From down the pyramid looking up - Demographic change from the perspective of the millennial generation

Simon Ullrich, 28 Dec 2010

One group of observers at the World Demographic and Ageing’s Forum ‘Upcoming Demographic Changes in Islamic Countries’ conference were students from the University of St. Gallen. Much attention is currently focused on the higher part of the population pyramid. The students, instead, provided a perspective from lower down the pyramid. Younger generations, in Islamic countries and elsewhere, will be just as impacted by demographic change as older ones. The St. Gallen students reflect here on their experiences of the Forum and their wider perception of demographic change.

In November 2010 the World Demographic and Ageing Forum brought together experts from around the world to the Swiss Re Centre for Global Dialogue to address demographic challenges in the Islamic world. Five key findings from this event help to create a better understanding of demographic changes in various Islamic countries. Building on these insights, we consider demographic shifts from our perspective, the millennial generation – within our framework we try to establish common ground for future ACTION.

During the expert symposium on demographic change in the Islamic world, we experienced a phenomenon young Europeans will have to get used to; we were outnumbered by those of older generations. The focus was on the Islamic world; but the topic of demographic change is of global relevance.

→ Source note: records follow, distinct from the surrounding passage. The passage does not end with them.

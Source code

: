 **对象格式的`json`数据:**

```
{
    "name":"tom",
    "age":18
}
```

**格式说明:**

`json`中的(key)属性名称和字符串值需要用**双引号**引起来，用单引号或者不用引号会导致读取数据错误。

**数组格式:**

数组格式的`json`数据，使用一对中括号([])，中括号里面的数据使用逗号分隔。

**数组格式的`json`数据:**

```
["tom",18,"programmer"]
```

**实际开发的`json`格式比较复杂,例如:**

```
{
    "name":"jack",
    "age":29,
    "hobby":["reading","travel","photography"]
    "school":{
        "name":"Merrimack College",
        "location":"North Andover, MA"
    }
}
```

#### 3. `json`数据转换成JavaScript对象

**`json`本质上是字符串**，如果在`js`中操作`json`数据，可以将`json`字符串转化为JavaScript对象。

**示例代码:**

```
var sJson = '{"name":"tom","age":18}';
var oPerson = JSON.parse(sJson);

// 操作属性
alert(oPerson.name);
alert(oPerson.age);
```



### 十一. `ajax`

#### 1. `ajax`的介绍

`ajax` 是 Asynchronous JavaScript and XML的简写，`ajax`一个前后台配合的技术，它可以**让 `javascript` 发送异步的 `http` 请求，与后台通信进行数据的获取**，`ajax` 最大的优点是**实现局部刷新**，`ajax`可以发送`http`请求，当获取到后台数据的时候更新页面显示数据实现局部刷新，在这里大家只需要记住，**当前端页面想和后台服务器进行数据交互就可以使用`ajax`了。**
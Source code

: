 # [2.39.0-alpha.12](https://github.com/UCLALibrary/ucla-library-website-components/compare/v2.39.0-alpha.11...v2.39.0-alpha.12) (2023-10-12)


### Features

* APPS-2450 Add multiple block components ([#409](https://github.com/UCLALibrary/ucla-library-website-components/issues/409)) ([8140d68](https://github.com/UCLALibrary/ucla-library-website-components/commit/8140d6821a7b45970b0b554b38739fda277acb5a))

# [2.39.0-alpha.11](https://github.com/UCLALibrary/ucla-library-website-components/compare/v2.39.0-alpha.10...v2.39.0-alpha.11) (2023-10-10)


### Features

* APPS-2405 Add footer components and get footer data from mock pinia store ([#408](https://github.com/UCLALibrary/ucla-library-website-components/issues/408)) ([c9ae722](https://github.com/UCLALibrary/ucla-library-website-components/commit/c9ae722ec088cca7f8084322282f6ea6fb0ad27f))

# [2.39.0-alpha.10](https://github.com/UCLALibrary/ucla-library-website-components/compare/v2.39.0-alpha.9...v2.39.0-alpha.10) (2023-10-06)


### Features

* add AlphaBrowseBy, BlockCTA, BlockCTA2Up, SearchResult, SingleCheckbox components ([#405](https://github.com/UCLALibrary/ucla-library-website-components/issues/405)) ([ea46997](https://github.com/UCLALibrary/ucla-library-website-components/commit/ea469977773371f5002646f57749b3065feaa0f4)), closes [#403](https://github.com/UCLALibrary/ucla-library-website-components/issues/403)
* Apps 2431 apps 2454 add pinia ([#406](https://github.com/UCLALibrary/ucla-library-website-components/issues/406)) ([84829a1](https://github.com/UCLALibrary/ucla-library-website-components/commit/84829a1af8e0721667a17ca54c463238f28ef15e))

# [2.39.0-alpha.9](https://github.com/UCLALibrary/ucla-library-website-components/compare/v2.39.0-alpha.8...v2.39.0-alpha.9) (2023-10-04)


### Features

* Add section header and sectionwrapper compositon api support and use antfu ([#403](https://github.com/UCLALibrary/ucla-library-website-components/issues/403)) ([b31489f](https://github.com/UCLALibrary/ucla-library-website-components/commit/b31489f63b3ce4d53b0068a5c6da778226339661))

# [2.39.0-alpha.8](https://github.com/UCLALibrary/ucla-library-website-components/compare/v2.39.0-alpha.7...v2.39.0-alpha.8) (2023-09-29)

The event gave insights from and perspectives into countries that we rarely encounter in the “western world”. This applies not only to demographic changes but also the level of diversity within Islamic countries. We heard from a number of countries, small and large, rich and poor, educated and non-educated and in different phases of demographic transition. Despite the huge differences, there were some common themes:

1. The role of religion

In the Islamic world religion is a key to change. This was once the case in Europe; but religious authority has gradually diminished. In many states Islamic religion and traditions still guide decisions at both a personal and national level. This can help us to understand some of the developments in this region and reveal possible initiatives and starting points to manage demographic transition as well as its economic and social impacts. It is absolutely necessary to work with and have the support of religious leaders in order to enable or facilitate change.

2. The role of women

The role of women is a crucial factor in the process of managing demographic change. Higher education of women is generally associated with lower fertility as a result of three factors: (i) training in issues such as child health, maternal health, nutrition and access to basic healthcare can reduce child mortality and hence the fertility rate; (ii) female education commonly leads to a higher age at marriage and consequently to a greater input in marriage decisions, which consequently reduces fertility; and (iii) education correlates with higher use of contraceptives and thus again a lower fertility rate. The education of women leads to fewer children both due to changing needs as well as changing preferences. Equally these effects are diminished by gender-stratification. Education is a catalyst for women, changing their social role, autonomy and empowerment.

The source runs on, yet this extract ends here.